TASK TO COMPLETE: Without the pictures, print the lines running from the beginning of the material to the line containing "unable to stop.", both ends included.

RECORDS PROVIDED:

.....

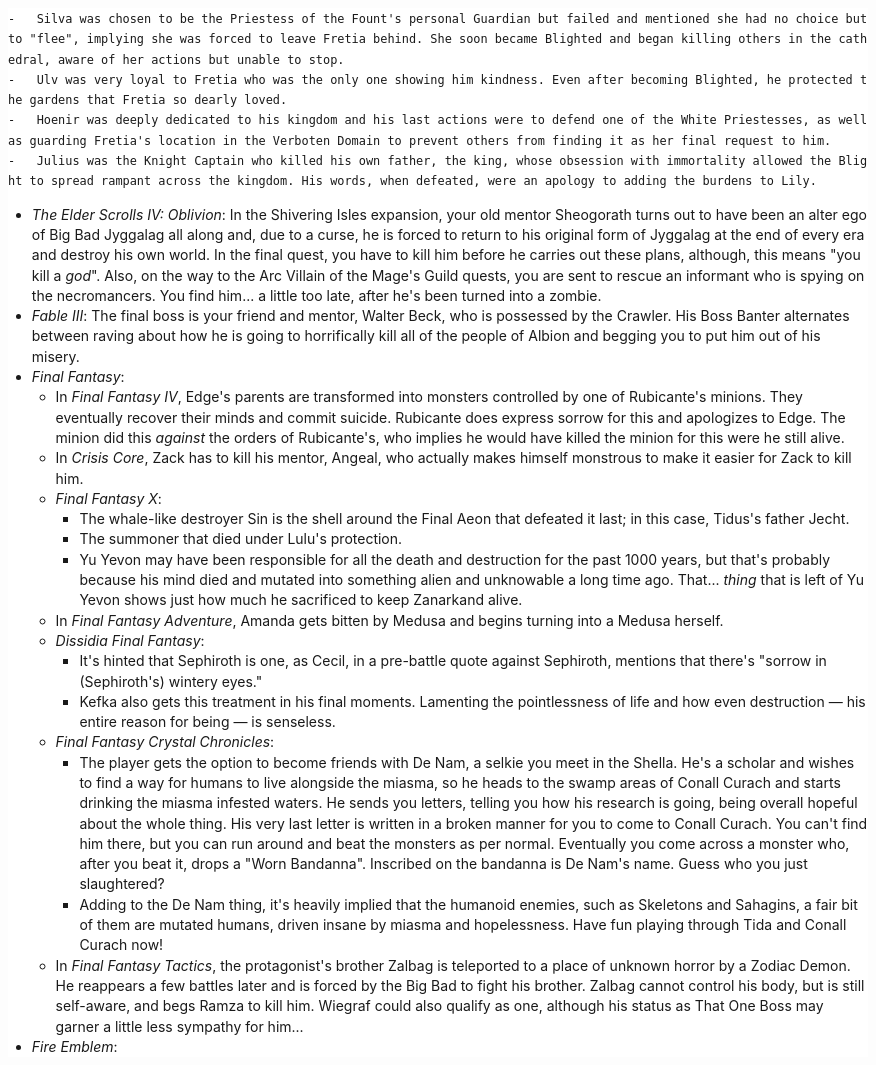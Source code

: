     -   Silva was chosen to be the Priestess of the Fount's personal Guardian but failed and mentioned she had no choice but to "flee", implying she was forced to leave Fretia behind. She soon became Blighted and began killing others in the cathedral, aware of her actions but unable to stop.
    -   Ulv was very loyal to Fretia who was the only one showing him kindness. Even after becoming Blighted, he protected the gardens that Fretia so dearly loved.
    -   Hoenir was deeply dedicated to his kingdom and his last actions were to defend one of the White Priestesses, as well as guarding Fretia's location in the Verboten Domain to prevent others from finding it as her final request to him.
    -   Julius was the Knight Captain who killed his own father, the king, whose obsession with immortality allowed the Blight to spread rampant across the kingdom. His words, when defeated, were an apology to adding the burdens to Lily.
-   _The Elder Scrolls IV: Oblivion_: In the Shivering Isles expansion, your old mentor Sheogorath turns out to have been an alter ego of Big Bad Jyggalag all along and, due to a curse, he is forced to return to his original form of Jyggalag at the end of every era and destroy his own world. In the final quest, you have to kill him before he carries out these plans, although, this means "you kill a _god_". Also, on the way to the Arc Villain of the Mage's Guild quests, you are sent to rescue an informant who is spying on the necromancers. You find him... a little too late, after he's been turned into a zombie.
-   _Fable III_: The final boss is your friend and mentor, Walter Beck, who is possessed by the Crawler. His Boss Banter alternates between raving about how he is going to horrifically kill all of the people of Albion and begging you to put him out of his misery.
-   _Final Fantasy_:
    -   In _Final Fantasy IV_, Edge's parents are transformed into monsters controlled by one of Rubicante's minions. They eventually recover their minds and commit suicide. Rubicante does express sorrow for this and apologizes to Edge. The minion did this _against_ the orders of Rubicante's, who implies he would have killed the minion for this were he still alive.
    -   In _Crisis Core_, Zack has to kill his mentor, Angeal, who actually makes himself monstrous to make it easier for Zack to kill him.
    -   _Final Fantasy X_:
        -   The whale-like destroyer Sin is the shell around the Final Aeon that defeated it last; in this case, Tidus's father Jecht.
        -   The summoner that died under Lulu's protection.
        -   Yu Yevon may have been responsible for all the death and destruction for the past 1000 years, but that's probably because his mind died and mutated into something alien and unknowable a long time ago. That... _thing_ that is left of Yu Yevon shows just how much he sacrificed to keep Zanarkand alive.
    -   In _Final Fantasy Adventure_, Amanda gets bitten by Medusa and begins turning into a Medusa herself.
    -   _Dissidia Final Fantasy_:
        -   It's hinted that Sephiroth is one, as Cecil, in a pre-battle quote against Sephiroth, mentions that there's "sorrow in (Sephiroth's) wintery eyes."
        -   Kefka also gets this treatment in his final moments. Lamenting the pointlessness of life and how even destruction — his entire reason for being — is senseless.
    -   _Final Fantasy Crystal Chronicles_:
        -   The player gets the option to become friends with De Nam, a selkie you meet in the Shella. He's a scholar and wishes to find a way for humans to live alongside the miasma, so he heads to the swamp areas of Conall Curach and starts drinking the miasma infested waters. He sends you letters, telling you how his research is going, being overall hopeful about the whole thing. His very last letter is written in a broken manner for you to come to Conall Curach. You can't find him there, but you can run around and beat the monsters as per normal. Eventually you come across a monster who, after you beat it, drops a "Worn Bandanna". Inscribed on the bandanna is De Nam's name. Guess who you just slaughtered?
        -   Adding to the De Nam thing, it's heavily implied that the humanoid enemies, such as Skeletons and Sahagins, a fair bit of them are mutated humans, driven insane by miasma and hopelessness. Have fun playing through Tida and Conall Curach now!
    -   In _Final Fantasy Tactics_, the protagonist's brother Zalbag is teleported to a place of unknown horror by a Zodiac Demon. He reappears a few battles later and is forced by the Big Bad to fight his brother. Zalbag cannot control his body, but is still self-aware, and begs Ramza to kill him. Wiegraf could also qualify as one, although his status as That One Boss may garner a little less sympathy for him...
-   _Fire Emblem_:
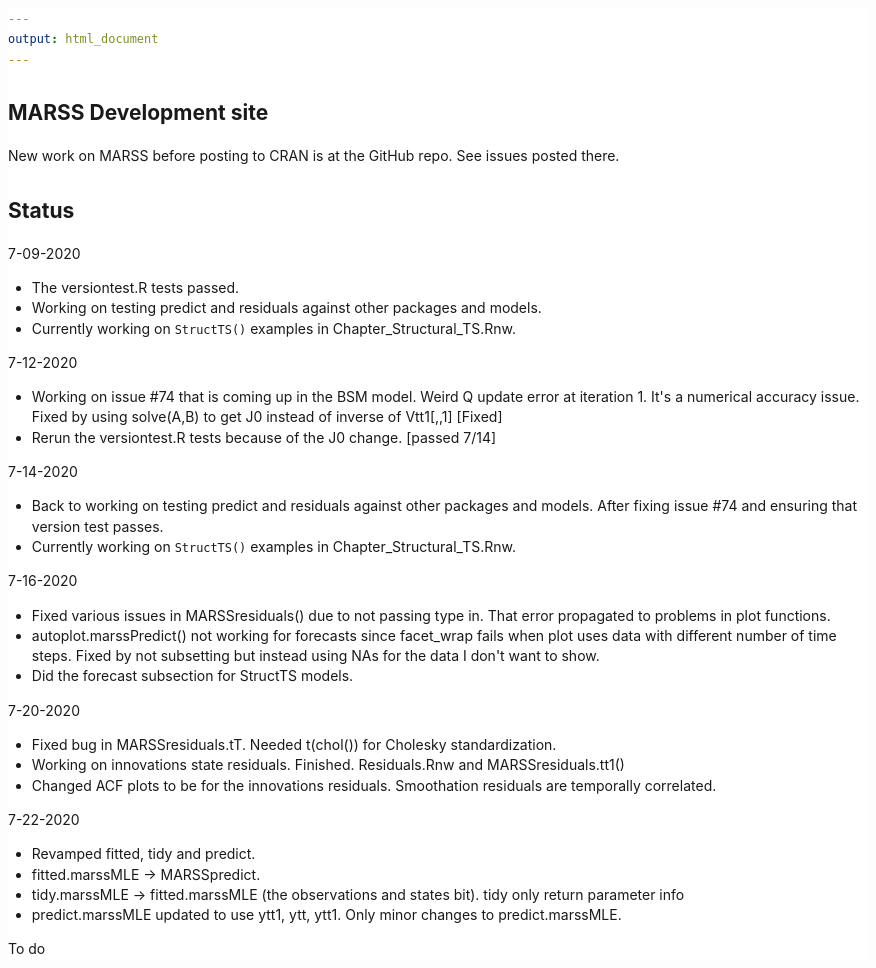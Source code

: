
 ```yaml
---
output: html_document
---
```


MARSS Development site
------------------------------------
New work on MARSS before posting to CRAN is at the GitHub repo.  See issues posted there.

Status
-----------------------------------

7-09-2020

* The versiontest.R tests passed.
* Working on testing predict and residuals against other packages and models.
* Currently working on `StructTS()` examples in Chapter_Structural_TS.Rnw. 

7-12-2020

* Working on issue #74 that is coming up in the BSM model. Weird Q update error at iteration 1. It's a numerical accuracy issue. Fixed by using solve(A,B) to get J0 instead of inverse of Vtt1[,,1] [Fixed]
* Rerun the versiontest.R tests because of the J0 change. [passed 7/14]

7-14-2020

* Back to working on testing predict and residuals against other packages and models. After fixing issue #74 and ensuring that version test passes.
* Currently working on `StructTS()` examples in Chapter_Structural_TS.Rnw. 

7-16-2020

* Fixed various issues in MARSSresiduals() due to not passing type in. That error propagated to problems in plot functions. 
* autoplot.marssPredict() not working for forecasts since facet_wrap fails when plot uses data with different number of time steps. Fixed by not subsetting but instead using NAs for the data I don't want to show.
* Did the forecast subsection for StructTS models.

7-20-2020

* Fixed bug in MARSSresiduals.tT. Needed t(chol()) for Cholesky standardization.
* Working on innovations state residuals. Finished. Residuals.Rnw and MARSSresiduals.tt1()
* Changed ACF plots to be for the innovations residuals. Smoothation residuals are temporally correlated.

7-22-2020

* Revamped fitted, tidy and predict. 
* fitted.marssMLE -> MARSSpredict. 
* tidy.marssMLE -> fitted.marssMLE (the observations and states bit). tidy only return parameter info
* predict.marssMLE updated to use ytt1, ytt, ytt1. Only minor changes to predict.marssMLE.

To do
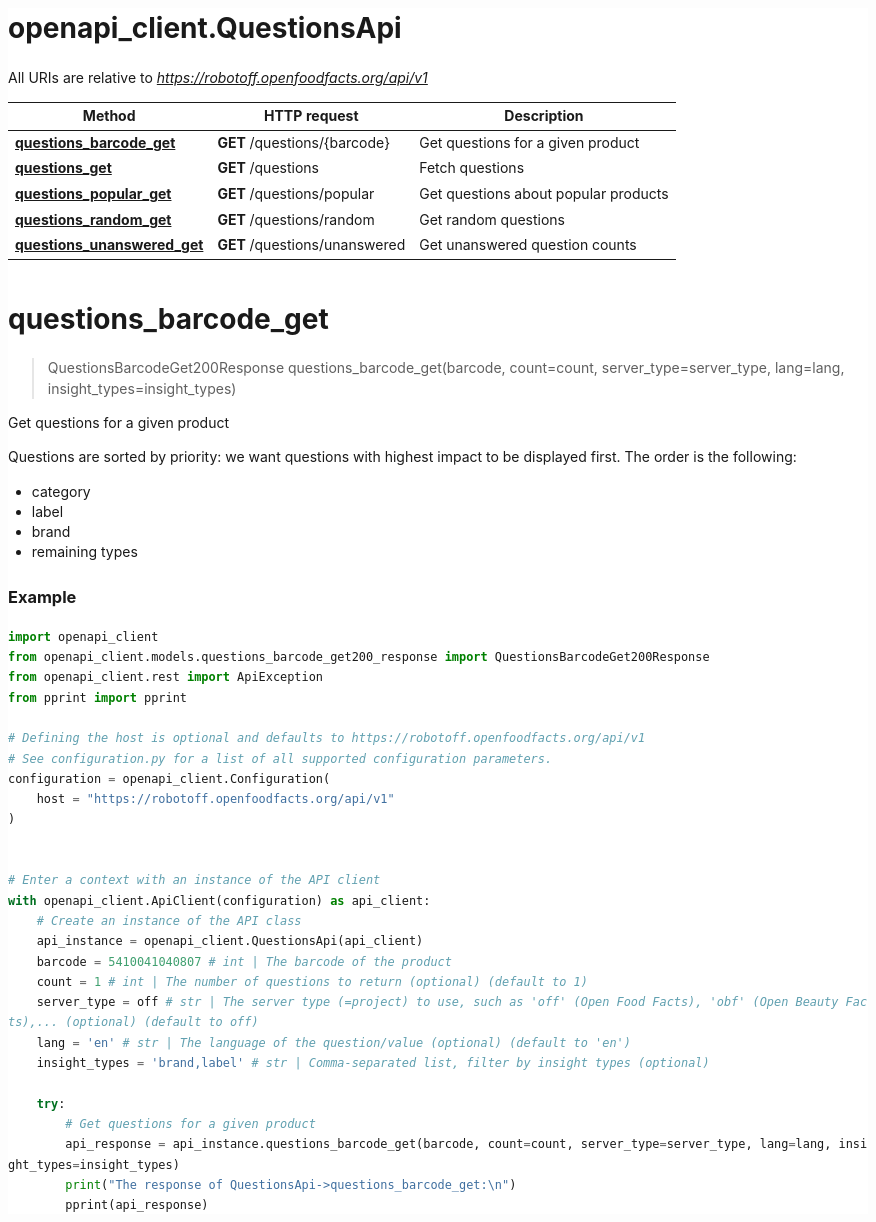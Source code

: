 # openapi_client.QuestionsApi

All URIs are relative to *https://robotoff.openfoodfacts.org/api/v1*

Method | HTTP request | Description
------------- | ------------- | -------------
[**questions_barcode_get**](QuestionsApi.md#questions_barcode_get) | **GET** /questions/{barcode} | Get questions for a given product
[**questions_get**](QuestionsApi.md#questions_get) | **GET** /questions | Fetch questions
[**questions_popular_get**](QuestionsApi.md#questions_popular_get) | **GET** /questions/popular | Get questions about popular products
[**questions_random_get**](QuestionsApi.md#questions_random_get) | **GET** /questions/random | Get random questions
[**questions_unanswered_get**](QuestionsApi.md#questions_unanswered_get) | **GET** /questions/unanswered | Get unanswered question counts


# **questions_barcode_get**
> QuestionsBarcodeGet200Response questions_barcode_get(barcode, count=count, server_type=server_type, lang=lang, insight_types=insight_types)

Get questions for a given product

Questions are sorted by priority: we want questions with highest impact to be displayed first. The order is the following:
  - category
  - label
  - brand
  - remaining types


### Example


```python
import openapi_client
from openapi_client.models.questions_barcode_get200_response import QuestionsBarcodeGet200Response
from openapi_client.rest import ApiException
from pprint import pprint

# Defining the host is optional and defaults to https://robotoff.openfoodfacts.org/api/v1
# See configuration.py for a list of all supported configuration parameters.
configuration = openapi_client.Configuration(
    host = "https://robotoff.openfoodfacts.org/api/v1"
)


# Enter a context with an instance of the API client
with openapi_client.ApiClient(configuration) as api_client:
    # Create an instance of the API class
    api_instance = openapi_client.QuestionsApi(api_client)
    barcode = 5410041040807 # int | The barcode of the product
    count = 1 # int | The number of questions to return (optional) (default to 1)
    server_type = off # str | The server type (=project) to use, such as 'off' (Open Food Facts), 'obf' (Open Beauty Facts),... (optional) (default to off)
    lang = 'en' # str | The language of the question/value (optional) (default to 'en')
    insight_types = 'brand,label' # str | Comma-separated list, filter by insight types (optional)

    try:
        # Get questions for a given product
        api_response = api_instance.questions_barcode_get(barcode, count=count, server_type=server_type, lang=lang, insight_types=insight_types)
        print("The response of QuestionsApi->questions_barcode_get:\n")
        pprint(api_response)
```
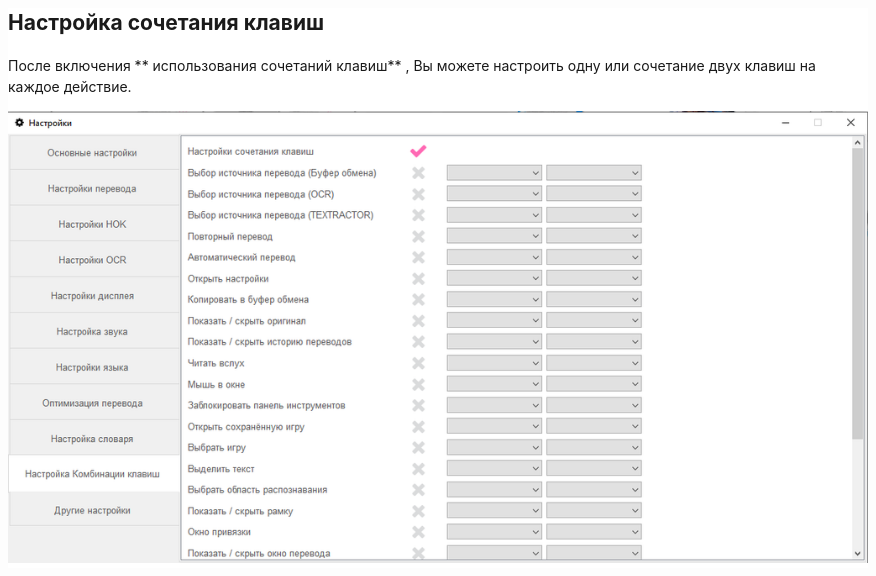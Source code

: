 
## Настройка сочетания клавиш

После включения ** использования сочетаний клавиш** , Вы можете настроить одну или сочетание двух клавиш на каждое действие.

<div align="center"><img src='./ru/pics/quick_ru.png'></div>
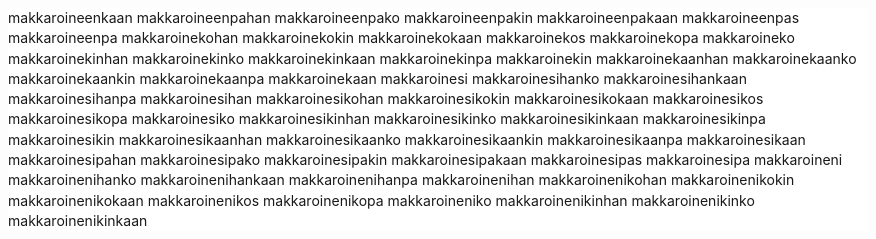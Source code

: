 makkaroineenkaan
makkaroineenpahan
makkaroineenpako
makkaroineenpakin
makkaroineenpakaan
makkaroineenpas
makkaroineenpa
makkaroinekohan
makkaroinekokin
makkaroinekokaan
makkaroinekos
makkaroinekopa
makkaroineko
makkaroinekinhan
makkaroinekinko
makkaroinekinkaan
makkaroinekinpa
makkaroinekin
makkaroinekaanhan
makkaroinekaanko
makkaroinekaankin
makkaroinekaanpa
makkaroinekaan
makkaroinesi
makkaroinesihanko
makkaroinesihankaan
makkaroinesihanpa
makkaroinesihan
makkaroinesikohan
makkaroinesikokin
makkaroinesikokaan
makkaroinesikos
makkaroinesikopa
makkaroinesiko
makkaroinesikinhan
makkaroinesikinko
makkaroinesikinkaan
makkaroinesikinpa
makkaroinesikin
makkaroinesikaanhan
makkaroinesikaanko
makkaroinesikaankin
makkaroinesikaanpa
makkaroinesikaan
makkaroinesipahan
makkaroinesipako
makkaroinesipakin
makkaroinesipakaan
makkaroinesipas
makkaroinesipa
makkaroineni
makkaroinenihanko
makkaroinenihankaan
makkaroinenihanpa
makkaroinenihan
makkaroinenikohan
makkaroinenikokin
makkaroinenikokaan
makkaroinenikos
makkaroinenikopa
makkaroineniko
makkaroinenikinhan
makkaroinenikinko
makkaroinenikinkaan
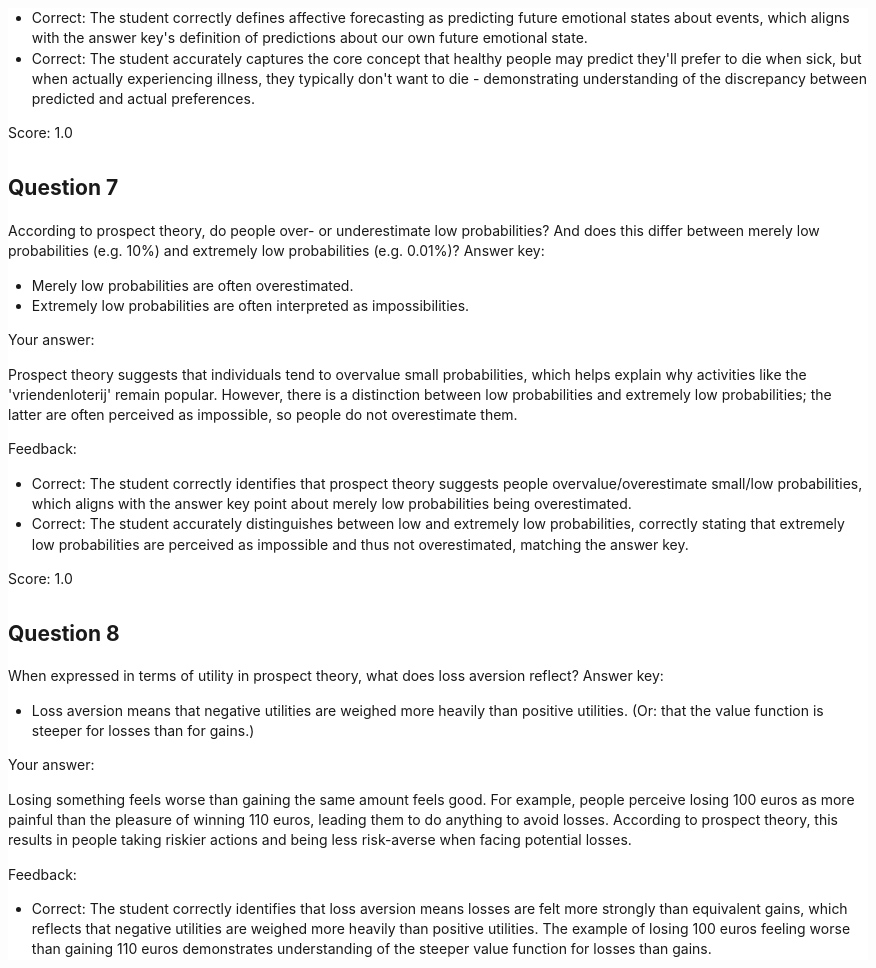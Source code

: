 - Correct: The student correctly defines affective forecasting as predicting future emotional states about events, which aligns with the answer key's definition of predictions about our own future emotional state.
- Correct: The student accurately captures the core concept that healthy people may predict they'll prefer to die when sick, but when actually experiencing illness, they typically don't want to die - demonstrating understanding of the discrepancy between predicted and actual preferences.

Score: 1.0

## Question 7
            
According to prospect theory, do people over- or underestimate low probabilities? And does this differ between merely low probabilities (e.g. 10%) and extremely low probabilities (e.g. 0.01%)?
Answer key:

- Merely low probabilities are often overestimated.
- Extremely low probabilities are often interpreted as impossibilities.

Your answer:

Prospect theory suggests that individuals tend to overvalue small probabilities, which helps explain why activities like the 'vriendenloterij' remain popular. However, there is a distinction between low probabilities and extremely low probabilities; the latter are often perceived as impossible, so people do not overestimate them.

Feedback:

- Correct: The student correctly identifies that prospect theory suggests people overvalue/overestimate small/low probabilities, which aligns with the answer key point about merely low probabilities being overestimated.
- Correct: The student accurately distinguishes between low and extremely low probabilities, correctly stating that extremely low probabilities are perceived as impossible and thus not overestimated, matching the answer key.

Score: 1.0

## Question 8
            
When expressed in terms of utility in prospect theory, what does loss aversion reflect?
Answer key:

- Loss aversion means that negative utilities are weighed more heavily than positive utilities. (Or: that the value function is steeper for losses than for gains.)

Your answer:

Losing something feels worse than gaining the same amount feels good. For example, people perceive losing 100 euros as more painful than the pleasure of winning 110 euros, leading them to do anything to avoid losses. According to prospect theory, this results in people taking riskier actions and being less risk-averse when facing potential losses.

Feedback:

- Correct: The student correctly identifies that loss aversion means losses are felt more strongly than equivalent gains, which reflects that negative utilities are weighed more heavily than positive utilities. The example of losing 100 euros feeling worse than gaining 110 euros demonstrates understanding of the steeper value function for losses than gains.

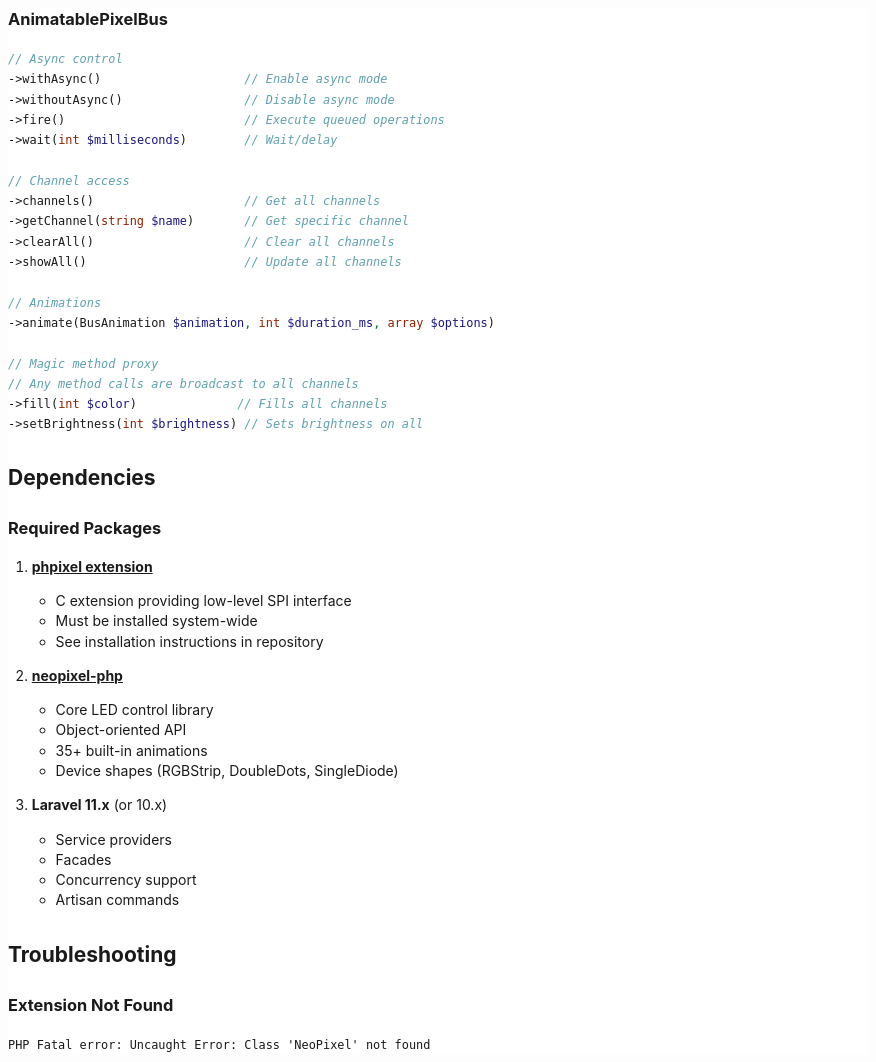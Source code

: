 ### AnimatablePixelBus

```php
// Async control
->withAsync()                    // Enable async mode
->withoutAsync()                 // Disable async mode  
->fire()                         // Execute queued operations
->wait(int $milliseconds)        // Wait/delay

// Channel access
->channels()                     // Get all channels
->getChannel(string $name)       // Get specific channel
->clearAll()                     // Clear all channels
->showAll()                      // Update all channels

// Animations
->animate(BusAnimation $animation, int $duration_ms, array $options)

// Magic method proxy
// Any method calls are broadcast to all channels
->fill(int $color)              // Fills all channels
->setBrightness(int $brightness) // Sets brightness on all
```

## Dependencies

### Required Packages

1. **[phpixel extension](https://github.com/projectsaturnstudios/phpdafruit_phpixel_extension)**
   - C extension providing low-level SPI interface
   - Must be installed system-wide
   - See installation instructions in repository

2. **[neopixel-php](https://github.com/phpdafruit/neopixel-php)**
   - Core LED control library  
   - Object-oriented API
   - 35+ built-in animations
   - Device shapes (RGBStrip, DoubleDots, SingleDiode)

3. **Laravel 11.x** (or 10.x)
   - Service providers
   - Facades
   - Concurrency support
   - Artisan commands

## Troubleshooting

### Extension Not Found

```
PHP Fatal error: Uncaught Error: Class 'NeoPixel' not found
```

.....

RESPONSE TO THIS EXERCISE:
Source code

:     -   Silva was chosen to be the Priestess of the Fount's personal Guardian but failed and mentioned she had no choice but to "flee", implying she was forced to leave Fretia behind. She soon became Blighted and began killing others in the cathedral, aware of her actions but unable to stop.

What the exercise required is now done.